While a loan may seem like the best option to generate funds to buy a home, signing on the dotted line without knowing all the facts could lead to a less than desirable situation later on. To address that, here’s a quick look at the most important factors that entail a home loan.
What is a Home Loan?
Since buying a home requires a fair amount of money, a Home Loan is the preferred way for most people, who lack the funds, to purchase property. However, while it greatly cuts down the pressure on your immediate finances, it also places you in debt for the entire tenure of the loan. EMIs for a home loan can drain almost 40% of an individual’s salary each month, leaving little to no room for new investments during the repayment period.
To make sure that you don’t place unnecessary stress on your finances, it’s best for you to use a Home Loan EMI calculator. This calculator lets you figure out how much money you’re capable of borrowing and how much you’ll spend on EMIs each month.
The Home Loan EMI
The repayment period begins as soon as your loan gets sanctioned. Loans are repaid in the form of EMIs, or equated monthly instalments, which are pre-determined chunks of money that you have to pay each month for a specified tenure. The EMIs you pay account for the principal amount that you’ve borrowed, and the interest that has been charged by the bank.
The factors that affect EMI
There are three distinct factors that affect how much a loan EMI amounts to.
- The principal amount:Principal refers to the loan amount you have borrowed from the bank or NBFC. This sum is, beyond a doubt, one of the most prominent factors when calculating your EMI.
- The rate of interest:Your EMI amount is directly proportional to the rate of interest on your loan. However, your tenure also drastically affects the amount you pay as EMI; we’ll go into more detail about that in the next section. As a general rule of thumb, scour the market for low Home Loan rates to ensure that you end up paying as little interest as possible.

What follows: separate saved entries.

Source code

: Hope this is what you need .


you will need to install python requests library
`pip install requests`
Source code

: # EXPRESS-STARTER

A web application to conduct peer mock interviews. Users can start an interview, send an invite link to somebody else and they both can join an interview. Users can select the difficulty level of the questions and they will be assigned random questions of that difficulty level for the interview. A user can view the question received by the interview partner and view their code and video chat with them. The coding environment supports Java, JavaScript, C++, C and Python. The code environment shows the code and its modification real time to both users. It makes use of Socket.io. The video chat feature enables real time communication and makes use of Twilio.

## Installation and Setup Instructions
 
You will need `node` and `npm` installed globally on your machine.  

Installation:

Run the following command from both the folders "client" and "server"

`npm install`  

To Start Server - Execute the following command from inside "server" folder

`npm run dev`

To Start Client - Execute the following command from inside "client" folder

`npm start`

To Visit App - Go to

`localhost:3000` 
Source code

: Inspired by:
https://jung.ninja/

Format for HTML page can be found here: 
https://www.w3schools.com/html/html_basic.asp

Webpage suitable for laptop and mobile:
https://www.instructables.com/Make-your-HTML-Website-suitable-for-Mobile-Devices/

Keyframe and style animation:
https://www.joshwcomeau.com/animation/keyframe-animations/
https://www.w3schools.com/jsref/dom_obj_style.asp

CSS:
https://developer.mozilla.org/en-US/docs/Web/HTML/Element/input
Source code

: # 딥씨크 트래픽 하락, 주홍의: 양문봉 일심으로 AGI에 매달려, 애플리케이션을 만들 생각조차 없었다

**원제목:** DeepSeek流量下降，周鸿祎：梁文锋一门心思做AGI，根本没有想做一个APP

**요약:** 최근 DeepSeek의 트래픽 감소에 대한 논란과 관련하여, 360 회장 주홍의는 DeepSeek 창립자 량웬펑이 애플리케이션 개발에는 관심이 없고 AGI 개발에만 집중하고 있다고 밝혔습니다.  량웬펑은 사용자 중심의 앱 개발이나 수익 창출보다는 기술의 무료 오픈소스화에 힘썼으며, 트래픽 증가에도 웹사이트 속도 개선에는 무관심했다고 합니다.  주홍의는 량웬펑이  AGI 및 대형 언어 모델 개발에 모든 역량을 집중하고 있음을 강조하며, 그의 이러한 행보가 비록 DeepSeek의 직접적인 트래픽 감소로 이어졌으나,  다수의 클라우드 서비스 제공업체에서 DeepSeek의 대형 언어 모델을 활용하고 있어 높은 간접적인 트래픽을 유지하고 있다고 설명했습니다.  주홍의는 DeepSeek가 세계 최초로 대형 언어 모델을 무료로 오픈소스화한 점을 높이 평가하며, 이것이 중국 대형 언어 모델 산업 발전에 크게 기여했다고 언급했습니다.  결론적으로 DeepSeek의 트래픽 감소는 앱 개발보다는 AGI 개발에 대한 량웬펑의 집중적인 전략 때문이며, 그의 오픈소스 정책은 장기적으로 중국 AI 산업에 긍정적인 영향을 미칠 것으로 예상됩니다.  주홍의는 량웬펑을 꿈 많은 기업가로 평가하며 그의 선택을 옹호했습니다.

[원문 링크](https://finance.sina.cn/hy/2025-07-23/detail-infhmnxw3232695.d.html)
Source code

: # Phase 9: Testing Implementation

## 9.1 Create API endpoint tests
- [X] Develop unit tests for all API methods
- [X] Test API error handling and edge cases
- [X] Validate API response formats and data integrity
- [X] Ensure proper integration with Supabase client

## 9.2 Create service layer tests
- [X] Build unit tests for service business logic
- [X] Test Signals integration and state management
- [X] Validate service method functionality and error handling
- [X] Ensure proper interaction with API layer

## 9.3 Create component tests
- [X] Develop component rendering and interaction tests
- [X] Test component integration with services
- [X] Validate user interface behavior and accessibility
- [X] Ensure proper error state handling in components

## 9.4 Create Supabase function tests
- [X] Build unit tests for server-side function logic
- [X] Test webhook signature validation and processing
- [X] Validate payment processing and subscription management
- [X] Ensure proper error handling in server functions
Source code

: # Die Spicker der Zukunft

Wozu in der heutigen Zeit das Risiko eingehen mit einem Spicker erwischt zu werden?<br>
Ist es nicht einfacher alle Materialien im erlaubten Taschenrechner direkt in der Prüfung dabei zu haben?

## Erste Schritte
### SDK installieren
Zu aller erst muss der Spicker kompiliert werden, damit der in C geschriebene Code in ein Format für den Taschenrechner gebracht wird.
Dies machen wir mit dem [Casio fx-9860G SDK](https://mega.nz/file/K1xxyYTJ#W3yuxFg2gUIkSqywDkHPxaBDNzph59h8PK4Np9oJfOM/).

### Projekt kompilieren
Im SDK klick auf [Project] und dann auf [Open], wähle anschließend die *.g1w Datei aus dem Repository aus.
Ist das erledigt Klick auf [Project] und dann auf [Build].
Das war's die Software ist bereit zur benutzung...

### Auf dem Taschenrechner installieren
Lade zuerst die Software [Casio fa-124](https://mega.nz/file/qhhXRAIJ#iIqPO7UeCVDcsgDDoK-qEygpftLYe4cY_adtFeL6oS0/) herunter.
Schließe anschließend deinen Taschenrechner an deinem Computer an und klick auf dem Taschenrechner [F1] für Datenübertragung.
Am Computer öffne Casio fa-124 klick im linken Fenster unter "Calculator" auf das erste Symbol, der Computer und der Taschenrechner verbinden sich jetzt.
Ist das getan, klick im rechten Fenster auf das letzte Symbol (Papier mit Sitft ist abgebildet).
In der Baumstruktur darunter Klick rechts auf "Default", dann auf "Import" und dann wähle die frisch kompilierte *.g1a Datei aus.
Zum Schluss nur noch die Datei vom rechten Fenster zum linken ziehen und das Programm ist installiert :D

- The tenure: The amount of time you have to repay the loan is referred to as the tenure of your loan. For a Home Loan, the tenure can span from anywhere between a couple of years to a few decades, depending on the amount of money you’ve borrowed. Unlike the rate of interest, the interaction between EMI and tenure is inversely proportional. So, if you opt for a shorter tenure, your EMI amount will go up and the amount you pay as interest will go down. And if you choose a longer tenure, your EMI amount will go down but you’ll end up paying a lot more as interest to the bank.

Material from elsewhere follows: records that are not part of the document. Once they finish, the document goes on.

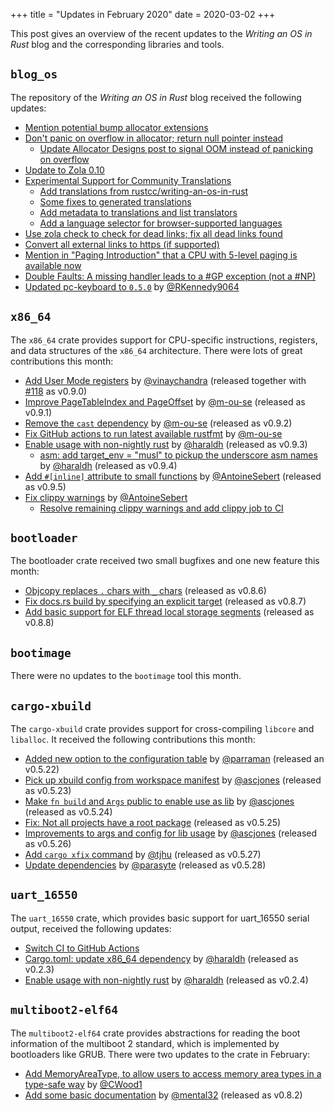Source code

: +++
title = "Updates in February 2020"
date = 2020-03-02
+++

This post gives an overview of the recent updates to the _Writing an OS in Rust_ blog and the corresponding libraries and tools.

## `blog_os`

The repository of the _Writing an OS in Rust_ blog received the following updates:

- [Mention potential bump allocator extensions](https://github.com/phil-opp/blog_os/pull/722)
- [Don't panic on overflow in allocator; return null pointer instead](https://github.com/phil-opp/blog_os/pull/738)
    - [Update Allocator Designs post to signal OOM instead of panicking on overflow](https://github.com/phil-opp/blog_os/pull/739)
- [Update to Zola 0.10](https://github.com/phil-opp/blog_os/pull/747)
- [Experimental Support for Community Translations](https://github.com/phil-opp/blog_os/pull/692)
    - [Add translations from rustcc/writing-an-os-in-rust](https://github.com/phil-opp/blog_os/pull/694)
    - [Some fixes to generated translations](https://github.com/phil-opp/blog_os/pull/748)
    - [Add metadata to translations and list translators](https://github.com/phil-opp/blog_os/pull/749)
    - [Add a language selector for browser-supported languages](https://github.com/phil-opp/blog_os/pull/752)
- [Use zola check to check for dead links; fix all dead links found](https://github.com/phil-opp/blog_os/pull/751)
- [Convert all external links to https (if supported)](https://github.com/phil-opp/blog_os/commit/0619f3a9e766c575ba1a4f2c6825049c177f8c70)
- [Mention in "Paging Introduction" that a CPU with 5-level paging is available now](https://github.com/phil-opp/blog_os/pull/732)
- [Double Faults: A missing handler leads to a #GP exception (not a #NP)](https://github.com/phil-opp/blog_os/commit/b532c052add9d3eac18663f1836bc9eee11007af)
- [Updated pc-keyboard to `0.5.0`](https://github.com/phil-opp/blog_os/pull/756) by [@RKennedy9064](https://github.com/RKennedy9064)

## `x86_64`

The `x86_64` crate provides support for CPU-specific instructions, registers, and data structures of the `x86_64` architecture. There were lots of great contributions this month:

- [Add User Mode registers](https://github.com/rust-osdev/x86_64/pull/119) by [@vinaychandra](https://github.com/vinaychandra) <span class="gray">(released together with [#118](https://github.com/rust-osdev/x86_64/pull/118) as v0.9.0)</span>
- [Improve PageTableIndex and PageOffset](https://github.com/rust-osdev/x86_64/pull/122) by [@m-ou-se](https://github.com/m-ou-se) <span class="gray">(released as v0.9.1)</span>
- [Remove the `cast` dependency](https://github.com/rust-osdev/x86_64/pull/124) by [@m-ou-se](https://github.com/m-ou-se) <span class="gray">(released as v0.9.2)</span>
- [Fix GitHub actions to run latest available rustfmt](https://github.com/rust-osdev/x86_64/pull/126) by [@m-ou-se](https://github.com/m-ou-se)
- [Enable usage with non-nightly rust](https://github.com/rust-osdev/x86_64/pull/127) by [@haraldh](https://github.com/haraldh) <span class="gray">(released as v0.9.3)</span>
    - [asm: add target_env = "musl" to pickup the underscore asm names](https://github.com/rust-osdev/x86_64/pull/128) by [@haraldh](https://github.com/haraldh) <span class="gray">(released as v0.9.4)</span>
- [Add `#[inline]` attribute to small functions](https://github.com/rust-osdev/x86_64/pull/129) by [@AntoineSebert](https://github.com/AntoineSebert) <span class="gray">(released as v0.9.5)</span>
- [Fix clippy warnings](https://github.com/rust-osdev/x86_64/pull/130) by [@AntoineSebert](https://github.com/AntoineSebert)
    - [Resolve remaining clippy warnings and add clippy job to CI](https://github.com/rust-osdev/x86_64/pull/132)

## `bootloader`

The bootloader crate received two small bugfixes and one new feature this month:

- [Objcopy replaces `.` chars with `_` chars](https://github.com/rust-osdev/bootloader/pull/94) <span class="gray">(released as v0.8.6)</span>
- [Fix docs.rs build by specifying an explicit target](https://github.com/rust-osdev/bootloader/commit/af4f1016aa19fec3271226f8bfc2145521cf0c98) <span class="gray">(released as v0.8.7)</span>
- [Add basic support for ELF thread local storage segments](https://github.com/rust-osdev/bootloader/pull/96) <span class="gray">(released as v0.8.8)</span>

## `bootimage`

There were no updates to the `bootimage` tool this month.

## `cargo-xbuild`

The `cargo-xbuild` crate provides support for cross-compiling `libcore` and `liballoc`. It received the following contributions this month:

- [Added new option to the configuration table](https://github.com/rust-osdev/cargo-xbuild/pull/56) by [@parraman](https://github.com/rust-osdev/cargo-xbuild/pull/56) <span class="gray">(released an v0.5.22)</span>
- [Pick up xbuild config from workspace manifest](https://github.com/rust-osdev/cargo-xbuild/pull/57) by [@ascjones](https://github.com/ascjones) <span class="gray">(released as v0.5.23)</span>
- [Make `fn build` and `Args` public to enable use as lib](https://github.com/rust-osdev/cargo-xbuild/pull/59) by [@ascjones](https://github.com/ascjones) <span class="gray">(released as v0.5.24)</span>
- [Fix: Not all projects have a root package](https://github.com/rust-osdev/cargo-xbuild/pull/61) <span class="gray">(released as v0.5.25)</span>
- [Improvements to args and config for lib usage](https://github.com/rust-osdev/cargo-xbuild/pull/62) by [@ascjones](https://github.com/ascjones) <span class="gray">(released as v0.5.26)</span>
- [Add `cargo xfix` command](https://github.com/rust-osdev/cargo-xbuild/pull/64) by [@tjhu](https://github.com/tjhu) <span class="gray">(released as v0.5.27)</span>
- [Update dependencies](https://github.com/rust-osdev/cargo-xbuild/pull/65) by [@parasyte](https://github.com/parasyte) <span class="gray">(released as v0.5.28)</span>

## `uart_16550`

The `uart_16550` crate, which provides basic support for uart_16550 serial output, received the following updates:

- [Switch CI to GitHub Actions](https://github.com/rust-osdev/uart_16550/pull/6)
- [Cargo.toml: update x86_64 dependency](https://github.com/rust-osdev/uart_16550/pull/5) by [@haraldh](https://github.com/haraldh) <span class="gray">(released as v0.2.3)</span>
- [Enable usage with non-nightly rust](https://github.com/rust-osdev/uart_16550/pull/7) by [@haraldh](https://github.com/haraldh) <span class="gray">(released as v0.2.4)</span>

## `multiboot2-elf64`

The `multiboot2-elf64` crate provides abstractions for reading the boot information of the multiboot 2 standard, which is implemented by bootloaders like GRUB. There were two updates to the crate in February:

- [Add MemoryAreaType, to allow users to access memory area types in a type-safe way](https://github.com/rust-osdev/multiboot2-elf64/pull/61) by [@CWood1](https://github.com/CWood1)
- [Add some basic documentation](https://github.com/rust-osdev/multiboot2-elf64/pull/62) by [@mental32](https://github.com/rust-osdev/multiboot2-elf64/pull/62) <span class="gray">(released as v0.8.2)</span>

Why should you use an EMI calculator?
There are numerous benefits to using an EMI calculator when you’re looking to avail of a Home Loan. For instance –
- Carry out fast and accurate mathematical calculations
An EMI calculator saves you the trouble of dealing with complex equations and large numbers associated with Home Loans. All you have to do is enter the required values and the calculator will show you the results instantly.

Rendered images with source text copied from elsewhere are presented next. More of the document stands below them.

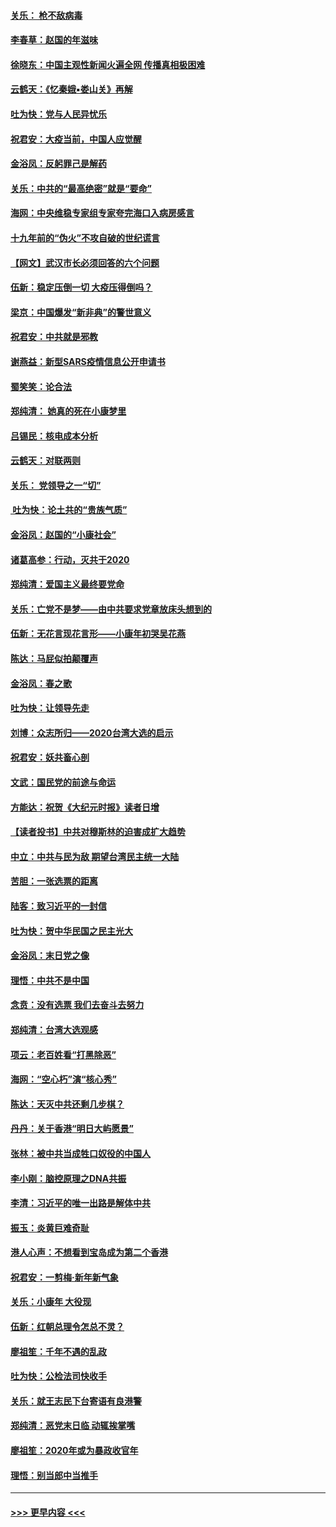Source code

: #### [关乐： 枪不敌病毒](../pages/nsc993/n11826746.md?t=01281531) 
#### [李春草：赵国的年滋味](../pages/nsc993/n11826321.md?t=01281531) 
#### [徐晓东：中国主观性新闻火遍全网 传播真相极困难](../pages/nsc993/n11826508.md?t=01281531) 
#### [云鹤天：《忆秦娥▪娄山关》再解](../pages/nsc993/n11824682.md?t=01281531) 
#### [吐为快：党与人民异忧乐](../pages/nsc993/n11824660.md?t=01281531) 
#### [祝君安：大疫当前，中国人应觉醒](../pages/nsc993/n11821946.md?t=01281531) 
#### [金浴凤：反躬罪己是解药](../pages/nsc993/n11820280.md?t=01281531) 
#### [关乐：中共的“最高绝密”就是“要命”](../pages/nsc993/n11816946.md?t=01281531) 
#### [海网：中央维稳专家组专家夸完海口入病房感言](../pages/nsc993/n11815138.md?t=01281531) 
#### [十九年前的“伪火”不攻自破的世纪谎言](../pages/nsc993/n11813238.md?t=01281531) 
#### [【网文】武汉市长必须回答的六个问题](../pages/nsc993/n11813848.md?t=01281531) 
#### [伍新：稳定压倒一切 大疫压得倒吗？](../pages/nsc993/n11812634.md?t=01281531) 
#### [梁京：中国爆发“新非典”的警世意义](../pages/nsc993/n11812554.md?t=01281531) 
#### [祝君安：中共就是邪教](../pages/nsc993/n11812431.md?t=01281531) 
#### [谢燕益：新型SARS疫情信息公开申请书](../pages/nsc993/n11808840.md?t=01281531) 
#### [蜀笑笑：论合法](../pages/nsc993/n11808064.md?t=01281531) 
#### [郑纯清： 她真的死在小康梦里](../pages/nsc993/n11806623.md?t=01281531) 
#### [吕锡民：核电成本分析](../pages/nsc993/n11806284.md?t=01281531) 
#### [云鹤天：对联两则](../pages/nsc993/n11805957.md?t=01281531) 
#### [关乐： 党领导之一“切”](../pages/nsc993/n11804505.md?t=01281531) 
#### [ 吐为快：论土共的“贵族气质”](../pages/nsc993/n11804490.md?t=01281531) 
#### [金浴凤：赵国的“小康社会”](../pages/nsc993/n11804452.md?t=01281531) 
#### [诸葛高参：行动，灭共于2020](../pages/nsc993/n11804120.md?t=01281531) 
#### [郑纯清：爱国主义最终要党命](../pages/nsc993/n11802197.md?t=01281531) 
#### [关乐：亡党不是梦——由中共要求党章放床头想到的](../pages/nsc993/n11802156.md?t=01281531) 
#### [伍新：无花言现花言形——小康年初哭吴花燕](../pages/nsc993/n11800044.md?t=01281531) 
#### [陈达：马屁似拍颠覆声](../pages/nsc993/n11800010.md?t=01281531) 
#### [金浴凤：春之歌](../pages/nsc993/n11797687.md?t=01281531) 
#### [吐为快：让领导先走](../pages/nsc993/n11797512.md?t=01281531) 
#### [刘博：众志所归——2020台湾大选的启示](../pages/nsc993/n11796878.md?t=01281531) 
#### [祝君安：妖共畜心剖](../pages/nsc993/n11794273.md?t=01281531) 
#### [文武：国民党的前途与命运](../pages/nsc993/n11794198.md?t=01281531) 
#### [方能达：祝贺《大纪元时报》读者日增](../pages/nsc993/n11793807.md?t=01281531) 
#### [【读者投书】中共对穆斯林的迫害成扩大趋势](../pages/nsc993/n11791371.md?t=01281531) 
#### [中立：中共与民为敌 期望台湾民主统一大陆](../pages/nsc993/n11790392.md?t=01281531) 
#### [苦胆：一张选票的距离](../pages/nsc993/n11788914.md?t=01281531) 
#### [陆客：致习近平的一封信](../pages/nsc993/n11788867.md?t=01281531) 
#### [吐为快：贺中华民国之民主光大](../pages/nsc993/n11788618.md?t=01281531) 
#### [金浴凤：末日党之像](../pages/nsc993/n11787475.md?t=01281531) 
#### [理悟：中共不是中国](../pages/nsc993/n11787463.md?t=01281531) 
#### [念贲：没有选票  我们去奋斗去努力](../pages/nsc993/n11787398.md?t=01281531) 
#### [郑纯清：台湾大选观感](../pages/nsc993/n11786210.md?t=01281531) 
#### [项云：老百姓看“打黑除恶”](../pages/nsc993/n11785398.md?t=01281531) 
#### [海网：“空心朽”演“核心秀”](../pages/nsc993/n11783874.md?t=01281531) 
#### [陈达：天灭中共还剩几步棋？](../pages/nsc993/n11783719.md?t=01281531) 
#### [丹丹：关于香港“明日大屿愿景”](../pages/nsc993/n11783273.md?t=01281531) 
#### [张林：被中共当成牲口奴役的中国人](../pages/nsc993/n11782397.md?t=01281531) 
#### [李小刚：脑控原理之DNA共振](../pages/nsc993/n11780962.md?t=01281531) 
#### [李清：习近平的唯一出路是解体中共](../pages/nsc993/n11780866.md?t=01281531) 
#### [振玉：炎黄巨难奇耻](../pages/nsc993/n11779632.md?t=01281531) 
#### [港人心声：不想看到宝岛成为第二个香港](../pages/nsc993/n11778817.md?t=01281531) 
#### [祝君安：一剪梅‧新年新气象](../pages/nsc993/n11776340.md?t=01281531) 
#### [关乐：小康年 大役现](../pages/nsc993/n11774213.md?t=01281531) 
#### [伍新：红朝总理令怎总不灵？](../pages/nsc993/n11770813.md?t=01281531) 
#### [廖祖笙：千年不遇的乱政](../pages/nsc993/n11770373.md?t=01281531) 
#### [吐为快：公检法司快收手](../pages/nsc993/n11770359.md?t=01281531) 
#### [关乐：就王志民下台寄语有良港警](../pages/nsc993/n11769903.md?t=01281531) 
#### [郑纯清：恶党末日临 动辄挨掌嘴](../pages/nsc993/n11769356.md?t=01281531) 
#### [廖祖笙：2020年或为暴政收官年](../pages/nsc993/n11768216.md?t=01281531) 
#### [理悟：别当郎中当推手](../pages/nsc993/n11768243.md?t=01281531) 

----
#### [ >>> 更早内容 <<< ](../indexes/nsc993-earlier.md)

- You can check if your finances can take the expense of EMI
Any loan places a considerable amount of financial stress on an individual till it gets repaid. Without a solid financial plan in place, dealing with recurring expenses on top of your EMIs can turn out to be quite a hassle. With a calculator, you can accurately predict how much you’ll be spending each month on your EMIs. This will allow you to come up with a good financial plan to follow during your repayment tenure.
Factors affecting your EMI
Change in interest rate
If you’ve opted for a floating interest rate, you’ll only come to know the EMI amount at the beginning of each month. Depending on the market, the rates will either increase or decrease with each passing month. If you’re lucky, the rates will not fluctuate much during your tenure, and you’ll pay a lot less interest as compared to people with fixed interest rates. That being said, if you opt for this type of rate, be prepared for periods of high interest rates where you might have to dig deep into your savings to avoid defaulting on your loan.
Change in principal
Some lenders will allow you to prepay a large chunk of your loan, much before the close of your loan. When you do this, the tenure and/or interest rates are revised according to the new principal, which is essentially the amount that still needs to be repaid. In a situation like this, your EMI will most probably be altered considerably.
Flexibility of repayment
Some banks and NBFCs come with flexible repayment options, which may include unequal EMIs over the course of the loan tenure. For example, if you take a step-up loan, the EMI amount gradually increases over the years. And in case of step-down loans, the EMI reduce progressively over the course of the loan.
In an ideal situation, you should choose the highest EMI you can afford so that you can clear off your debt as fast as possible. Always try to strike a deal that helps you cut down the amount you pay to the bank as interest. Taking up high EMIs and shorter tenures is the best way to ensure that you pay less in the form of interest. Before availing of a Home Loan, make use of a Home Loan EMI calculator to figure out how much you can comfortably borrow and how long you’ll need to repay your lender.